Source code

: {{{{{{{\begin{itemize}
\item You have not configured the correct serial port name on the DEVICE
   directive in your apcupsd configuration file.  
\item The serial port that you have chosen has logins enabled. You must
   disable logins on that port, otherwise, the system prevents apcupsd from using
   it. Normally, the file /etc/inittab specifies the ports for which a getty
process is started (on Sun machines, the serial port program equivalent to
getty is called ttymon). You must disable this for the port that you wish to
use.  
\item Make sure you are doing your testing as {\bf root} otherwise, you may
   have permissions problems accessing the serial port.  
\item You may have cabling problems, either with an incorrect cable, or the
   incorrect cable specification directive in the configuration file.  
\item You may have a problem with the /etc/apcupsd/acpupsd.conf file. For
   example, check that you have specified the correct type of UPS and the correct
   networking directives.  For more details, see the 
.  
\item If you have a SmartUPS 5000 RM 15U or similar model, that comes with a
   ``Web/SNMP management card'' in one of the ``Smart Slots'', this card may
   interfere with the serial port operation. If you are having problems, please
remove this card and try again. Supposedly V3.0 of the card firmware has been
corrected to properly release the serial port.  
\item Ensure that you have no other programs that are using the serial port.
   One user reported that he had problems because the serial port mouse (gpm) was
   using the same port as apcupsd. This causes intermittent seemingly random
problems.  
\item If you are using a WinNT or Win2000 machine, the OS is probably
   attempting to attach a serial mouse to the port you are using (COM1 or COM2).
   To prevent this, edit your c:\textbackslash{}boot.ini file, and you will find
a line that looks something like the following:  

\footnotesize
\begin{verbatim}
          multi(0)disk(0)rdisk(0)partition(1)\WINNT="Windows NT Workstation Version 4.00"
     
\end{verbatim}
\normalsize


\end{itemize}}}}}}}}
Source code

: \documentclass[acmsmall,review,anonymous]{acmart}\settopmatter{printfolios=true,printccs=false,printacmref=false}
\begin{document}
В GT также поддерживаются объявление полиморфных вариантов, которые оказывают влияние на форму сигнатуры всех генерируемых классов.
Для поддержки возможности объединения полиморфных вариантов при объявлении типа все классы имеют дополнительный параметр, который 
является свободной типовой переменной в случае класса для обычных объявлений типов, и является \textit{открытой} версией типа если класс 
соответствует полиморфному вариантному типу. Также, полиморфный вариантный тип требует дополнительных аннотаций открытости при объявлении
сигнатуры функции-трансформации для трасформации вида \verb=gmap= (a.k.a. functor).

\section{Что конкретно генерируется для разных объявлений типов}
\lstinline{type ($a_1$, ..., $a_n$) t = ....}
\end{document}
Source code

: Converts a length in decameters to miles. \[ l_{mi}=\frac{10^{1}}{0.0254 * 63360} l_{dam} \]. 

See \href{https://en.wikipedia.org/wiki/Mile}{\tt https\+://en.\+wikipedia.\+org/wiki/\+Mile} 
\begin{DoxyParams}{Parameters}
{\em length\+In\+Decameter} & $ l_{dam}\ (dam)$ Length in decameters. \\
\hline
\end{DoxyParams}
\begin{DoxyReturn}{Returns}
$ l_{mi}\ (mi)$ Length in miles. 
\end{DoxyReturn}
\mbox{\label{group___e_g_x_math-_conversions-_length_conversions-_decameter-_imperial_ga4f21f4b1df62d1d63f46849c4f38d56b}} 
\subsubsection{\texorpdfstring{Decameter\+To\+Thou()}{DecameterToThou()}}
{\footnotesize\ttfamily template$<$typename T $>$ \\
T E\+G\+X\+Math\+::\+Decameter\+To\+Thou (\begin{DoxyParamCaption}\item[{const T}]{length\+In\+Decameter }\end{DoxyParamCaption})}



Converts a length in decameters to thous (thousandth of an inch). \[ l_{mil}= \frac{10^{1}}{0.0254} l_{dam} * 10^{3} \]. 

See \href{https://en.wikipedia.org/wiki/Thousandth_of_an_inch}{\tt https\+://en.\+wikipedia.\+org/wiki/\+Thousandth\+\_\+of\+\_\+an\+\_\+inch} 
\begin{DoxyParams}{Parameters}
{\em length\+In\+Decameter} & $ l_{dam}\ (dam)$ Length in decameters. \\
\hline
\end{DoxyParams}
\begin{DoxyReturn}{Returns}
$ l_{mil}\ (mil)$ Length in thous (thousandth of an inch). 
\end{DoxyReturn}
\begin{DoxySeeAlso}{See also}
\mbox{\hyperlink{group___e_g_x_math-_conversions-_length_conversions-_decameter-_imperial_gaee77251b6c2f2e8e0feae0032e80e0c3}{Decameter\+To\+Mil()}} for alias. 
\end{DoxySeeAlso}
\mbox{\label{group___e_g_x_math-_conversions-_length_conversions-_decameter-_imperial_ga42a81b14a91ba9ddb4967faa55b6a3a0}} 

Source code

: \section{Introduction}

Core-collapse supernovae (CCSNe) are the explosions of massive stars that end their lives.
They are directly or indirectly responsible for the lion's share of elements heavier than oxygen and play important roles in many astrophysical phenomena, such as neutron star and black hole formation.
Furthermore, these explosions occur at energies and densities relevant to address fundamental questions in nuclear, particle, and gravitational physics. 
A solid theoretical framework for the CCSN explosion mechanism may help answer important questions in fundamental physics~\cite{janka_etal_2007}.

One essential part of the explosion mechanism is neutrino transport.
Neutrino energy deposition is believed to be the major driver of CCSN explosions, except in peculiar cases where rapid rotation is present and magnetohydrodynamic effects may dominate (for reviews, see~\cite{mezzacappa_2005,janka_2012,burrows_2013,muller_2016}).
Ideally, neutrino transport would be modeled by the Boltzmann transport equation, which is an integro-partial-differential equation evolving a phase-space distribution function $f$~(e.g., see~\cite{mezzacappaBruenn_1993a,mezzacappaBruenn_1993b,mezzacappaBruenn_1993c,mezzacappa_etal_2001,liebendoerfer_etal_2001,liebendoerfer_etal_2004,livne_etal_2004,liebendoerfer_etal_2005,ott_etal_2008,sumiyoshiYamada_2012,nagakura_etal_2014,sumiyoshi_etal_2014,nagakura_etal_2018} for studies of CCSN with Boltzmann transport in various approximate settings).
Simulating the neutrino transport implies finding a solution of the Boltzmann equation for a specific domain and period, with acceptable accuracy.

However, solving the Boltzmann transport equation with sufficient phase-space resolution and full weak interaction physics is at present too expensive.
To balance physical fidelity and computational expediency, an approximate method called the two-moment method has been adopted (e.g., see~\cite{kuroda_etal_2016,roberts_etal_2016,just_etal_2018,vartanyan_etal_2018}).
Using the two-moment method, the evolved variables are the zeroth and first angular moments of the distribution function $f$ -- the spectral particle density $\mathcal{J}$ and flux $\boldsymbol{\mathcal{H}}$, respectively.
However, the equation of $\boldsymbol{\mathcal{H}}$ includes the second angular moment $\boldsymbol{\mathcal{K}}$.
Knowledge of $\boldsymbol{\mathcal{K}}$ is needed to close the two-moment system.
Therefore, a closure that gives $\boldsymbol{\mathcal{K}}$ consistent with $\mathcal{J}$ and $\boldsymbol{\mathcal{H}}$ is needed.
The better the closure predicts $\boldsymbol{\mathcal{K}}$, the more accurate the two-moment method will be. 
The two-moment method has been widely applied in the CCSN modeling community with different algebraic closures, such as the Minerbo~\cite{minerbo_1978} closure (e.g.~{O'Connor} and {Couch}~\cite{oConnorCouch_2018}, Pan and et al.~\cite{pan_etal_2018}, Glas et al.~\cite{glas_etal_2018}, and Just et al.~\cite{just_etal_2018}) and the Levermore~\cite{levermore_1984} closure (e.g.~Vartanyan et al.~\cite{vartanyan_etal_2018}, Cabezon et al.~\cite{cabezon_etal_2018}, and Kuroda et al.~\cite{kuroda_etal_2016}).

### PROBLEM TO SOLVE:
Find the word "miles" in the entries above. Copy every line that has it.

### COMPLETED EXERCISE:
: Converts a length in decameters to miles. \[ l_{mi}=\frac{10^{1}}{0.0254 * 63360} l_{dam} \]. 
$ l_{mi}\ (mi)$ Length in miles. 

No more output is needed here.